KITP’s visiting scientists cite the Institute as the catalyst for new ideas

 


MEHRAN KARDAR
Francis Friedman Professor of Physics at the Massachusetts Institute of Technology

“I have truly...lived off the ideas and collaborations that were initiated at KITP.”

Mehran Kardar is a statistical physicist known for the Kardar-Parisi-Zhang equation, a widely applicable model of a randomly growing interface. Kardar counts himself among the many statistical physicists who find research questions in biology, a development he credits in part to KITP.

“It’s a good way to initiate collaborations in various topics and meet people that you wouldn’t have interacted with otherwise,” he says.

One of Kardar’s KITP visits, along with his work with Leonid Mirny, galvanized an MIT graduate course in statistical physics in biology.
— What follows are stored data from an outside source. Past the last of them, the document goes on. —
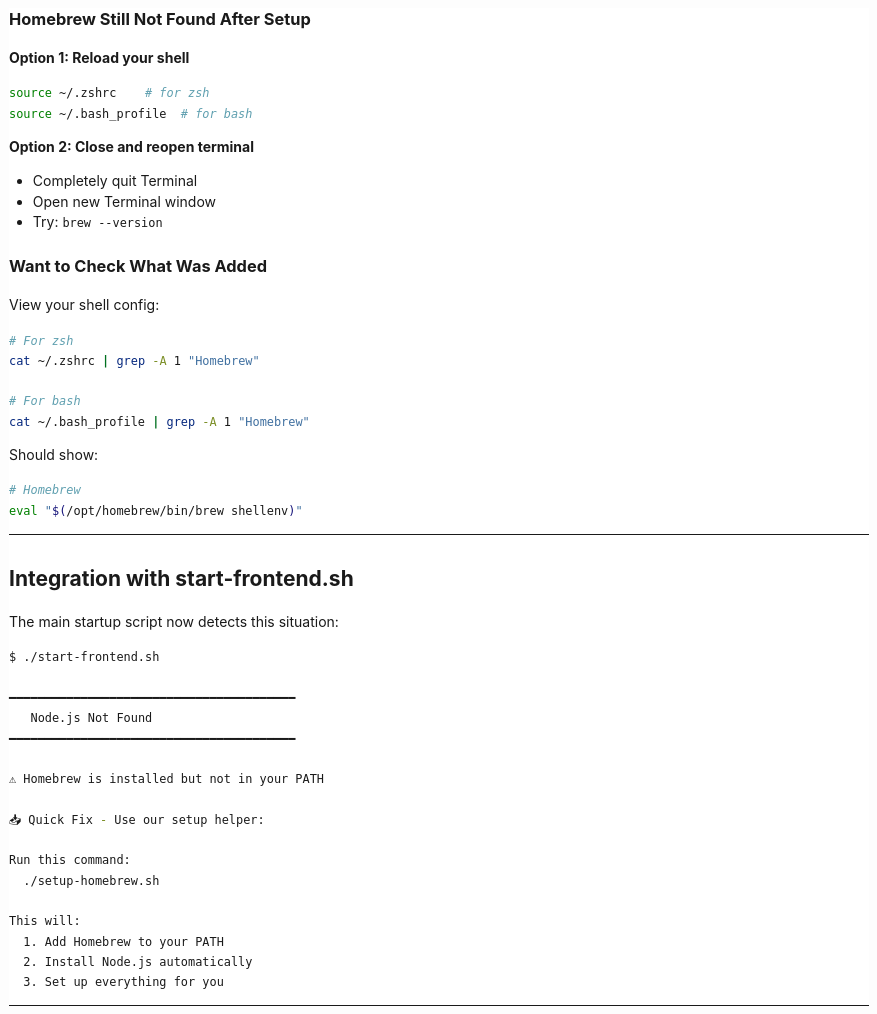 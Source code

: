 ### **Homebrew Still Not Found After Setup**

**Option 1: Reload your shell**
```bash
source ~/.zshrc    # for zsh
source ~/.bash_profile  # for bash
```

**Option 2: Close and reopen terminal**
- Completely quit Terminal
- Open new Terminal window
- Try: `brew --version`

### **Want to Check What Was Added**

View your shell config:
```bash
# For zsh
cat ~/.zshrc | grep -A 1 "Homebrew"

# For bash
cat ~/.bash_profile | grep -A 1 "Homebrew"
```

Should show:
```bash
# Homebrew
eval "$(/opt/homebrew/bin/brew shellenv)"
```

---

## Integration with start-frontend.sh

The main startup script now detects this situation:

```bash
$ ./start-frontend.sh

━━━━━━━━━━━━━━━━━━━━━━━━━━━━━━━━━━━━━━━━
   Node.js Not Found
━━━━━━━━━━━━━━━━━━━━━━━━━━━━━━━━━━━━━━━━

⚠ Homebrew is installed but not in your PATH

📥 Quick Fix - Use our setup helper:

Run this command:
  ./setup-homebrew.sh

This will:
  1. Add Homebrew to your PATH
  2. Install Node.js automatically
  3. Set up everything for you
```

---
The course links to many KITP seminars on the subject, and its impact reaches beyond MIT through the Institute’s OpenCourseware website.

In 2008, Kardar co-organized a KITP program called “The Theory and Practice of Fluctuation-Induced Interactions.” The program inspired his graduate student, Sahand Jamal Rahi, who subsequently transitioned to biophysics and will start his own lab in Lausanne in 2018.

 

 


 

 

JUNA KOLLMEIER
Astrophysicist at The Carnegie Observatories Director of the Sloan Digital Sky Survey-V

“The KITP is a ‘breakthrough accelerant,’ an enzyme for discovery.’’
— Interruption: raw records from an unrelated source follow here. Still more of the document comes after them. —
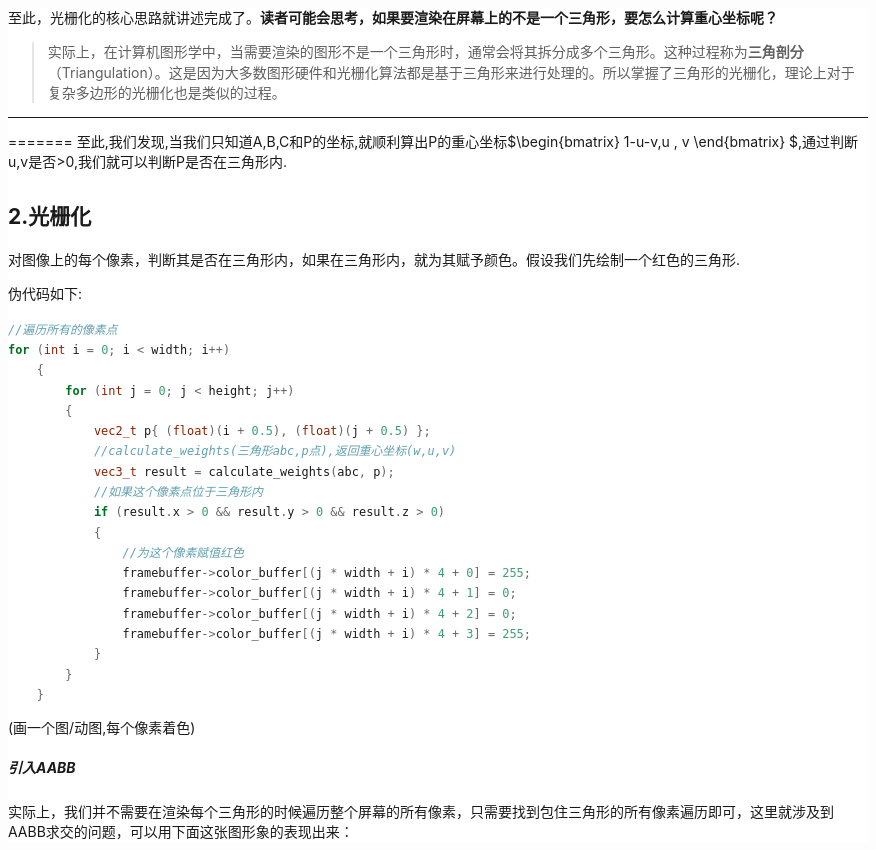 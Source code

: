 至此，光栅化的核心思路就讲述完成了。**读者可能会思考，如果要渲染在屏幕上的不是一个三角形，要怎么计算重心坐标呢？**

> 实际上，在计算机图形学中，当需要渲染的图形不是一个三角形时，通常会将其拆分成多个三角形。这种过程称为**三角剖分**（Triangulation）。这是因为大多数图形硬件和光栅化算法都是基于三角形来进行处理的。所以掌握了三角形的光栅化，理论上对于复杂多边形的光栅化也是类似的过程。

------
=======
至此,我们发现,当我们只知道A,B,C和P的坐标,就顺利算出P的重心坐标$\begin{bmatrix} 1-u-v,u , v \end{bmatrix} $,通过判断u,v是否>0,我们就可以判断P是否在三角形内.

## 2.光栅化

对图像上的每个像素，判断其是否在三角形内，如果在三角形内，就为其赋予颜色。假设我们先绘制一个红色的三角形.

伪代码如下:

```C++
//遍历所有的像素点
for (int i = 0; i < width; i++)
	{
		for (int j = 0; j < height; j++)
		{
			vec2_t p{ (float)(i + 0.5), (float)(j + 0.5) };
            //calculate_weights(三角形abc,p点),返回重心坐标(w,u,v)
			vec3_t result = calculate_weights(abc, p);
            //如果这个像素点位于三角形内
			if (result.x > 0 && result.y > 0 && result.z > 0)
			{
                //为这个像素赋值红色
				framebuffer->color_buffer[(j * width + i) * 4 + 0] = 255;
				framebuffer->color_buffer[(j * width + i) * 4 + 1] = 0;
				framebuffer->color_buffer[(j * width + i) * 4 + 2] = 0;
				framebuffer->color_buffer[(j * width + i) * 4 + 3] = 255;
			}
		}
	}
```

(画一个图/动图,每个像素着色)





##### 引入AABB

实际上，我们并不需要在渲染每个三角形的时候遍历整个屏幕的所有像素，只需要找到包住三角形的所有像素遍历即可，这里就涉及到AABB求交的问题，可以用下面这张图形象的表现出来：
Juna Kollmeier researches the emergence of structure in the universe. As the first theoretician at the Carnegie Observatories, she started its program in theoretical astrophysics.
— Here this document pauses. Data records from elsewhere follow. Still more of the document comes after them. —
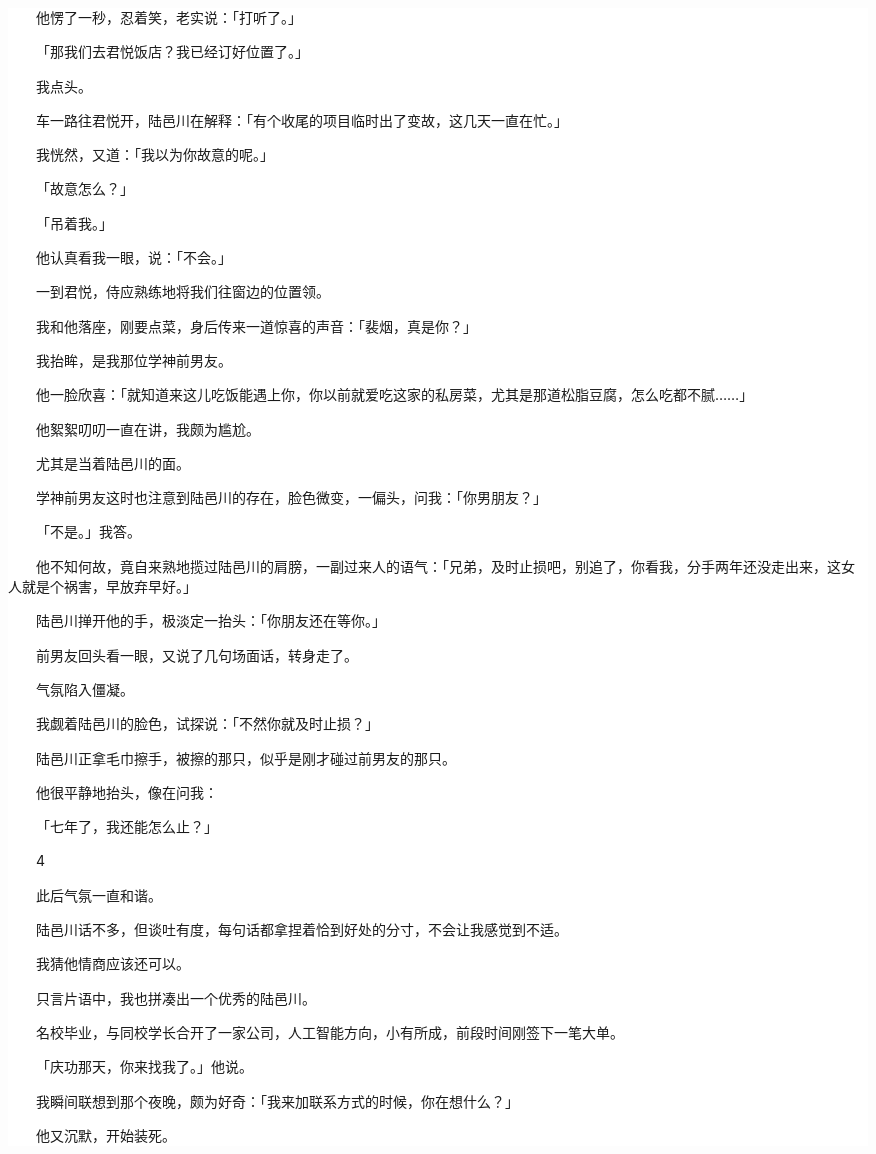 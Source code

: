 &emsp;&emsp;他愣了一秒，忍着笑，老实说：「打听了。」  
  
&emsp;&emsp;「那我们去君悦饭店？我已经订好位置了。」  
  
&emsp;&emsp;我点头。  
  
&emsp;&emsp;车一路往君悦开，陆邑川在解释：「有个收尾的项目临时出了变故，这几天一直在忙。」  
  
&emsp;&emsp;我恍然，又道：「我以为你故意的呢。」  
  
&emsp;&emsp;「故意怎么？」  
  
&emsp;&emsp;「吊着我。」  
  
&emsp;&emsp;他认真看我一眼，说：「不会。」  
  
&emsp;&emsp;一到君悦，侍应熟练地将我们往窗边的位置领。  
  
&emsp;&emsp;我和他落座，刚要点菜，身后传来一道惊喜的声音：「裴烟，真是你？」  
  
&emsp;&emsp;我抬眸，是我那位学神前男友。  
  
&emsp;&emsp;他一脸欣喜：「就知道来这儿吃饭能遇上你，你以前就爱吃这家的私房菜，尤其是那道松脂豆腐，怎么吃都不腻……」  
  
&emsp;&emsp;他絮絮叨叨一直在讲，我颇为尴尬。  
  
&emsp;&emsp;尤其是当着陆邑川的面。  
  
&emsp;&emsp;学神前男友这时也注意到陆邑川的存在，脸色微变，一偏头，问我：「你男朋友？」  
  
&emsp;&emsp;「不是。」我答。  
  
&emsp;&emsp;他不知何故，竟自来熟地揽过陆邑川的肩膀，一副过来人的语气：「兄弟，及时止损吧，别追了，你看我，分手两年还没走出来，这女人就是个祸害，早放弃早好。」  
  
&emsp;&emsp;陆邑川掸开他的手，极淡定一抬头：「你朋友还在等你。」  
  
&emsp;&emsp;前男友回头看一眼，又说了几句场面话，转身走了。  
  
&emsp;&emsp;气氛陷入僵凝。  
  
&emsp;&emsp;我觑着陆邑川的脸色，试探说：「不然你就及时止损？」  
  
&emsp;&emsp;陆邑川正拿毛巾擦手，被擦的那只，似乎是刚才碰过前男友的那只。  
  
&emsp;&emsp;他很平静地抬头，像在问我：  
  
&emsp;&emsp;「七年了，我还能怎么止？」  
  
&emsp;&emsp;4  
  
&emsp;&emsp;此后气氛一直和谐。  
  
&emsp;&emsp;陆邑川话不多，但谈吐有度，每句话都拿捏着恰到好处的分寸，不会让我感觉到不适。  
  
&emsp;&emsp;我猜他情商应该还可以。  
  
&emsp;&emsp;只言片语中，我也拼凑出一个优秀的陆邑川。  
  
&emsp;&emsp;名校毕业，与同校学长合开了一家公司，人工智能方向，小有所成，前段时间刚签下一笔大单。  
  
&emsp;&emsp;「庆功那天，你来找我了。」他说。  
  
&emsp;&emsp;我瞬间联想到那个夜晚，颇为好奇：「我来加联系方式的时候，你在想什么？」  
  
&emsp;&emsp;他又沉默，开始装死。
Kollmeier’s work spans spatial scales from black holes to the Intergalactic Medium, and she uses both computational and analytical theory in close dialog with observational results. Her first visit to the KITP was as a graduate student affiliate in the “Galaxy-Intergalactic Medium Interactions” program. She believes opposing ideas can accelerate scientific discovery and views KITP as a crucial safe space for constructive debate.

“That really set my view because there were a very significant fraction of the best people in the field, all rapping about this one thing and debating with each other!”

According to Kollmeier, there is an abundance of high-quality data, revealing anomalies that beg for resolution. There is a real sense of imminent breakthrough, and each disparate area contains an element of that revolutionary event.

“We all want to see that happen in our lifetimes,” she shares.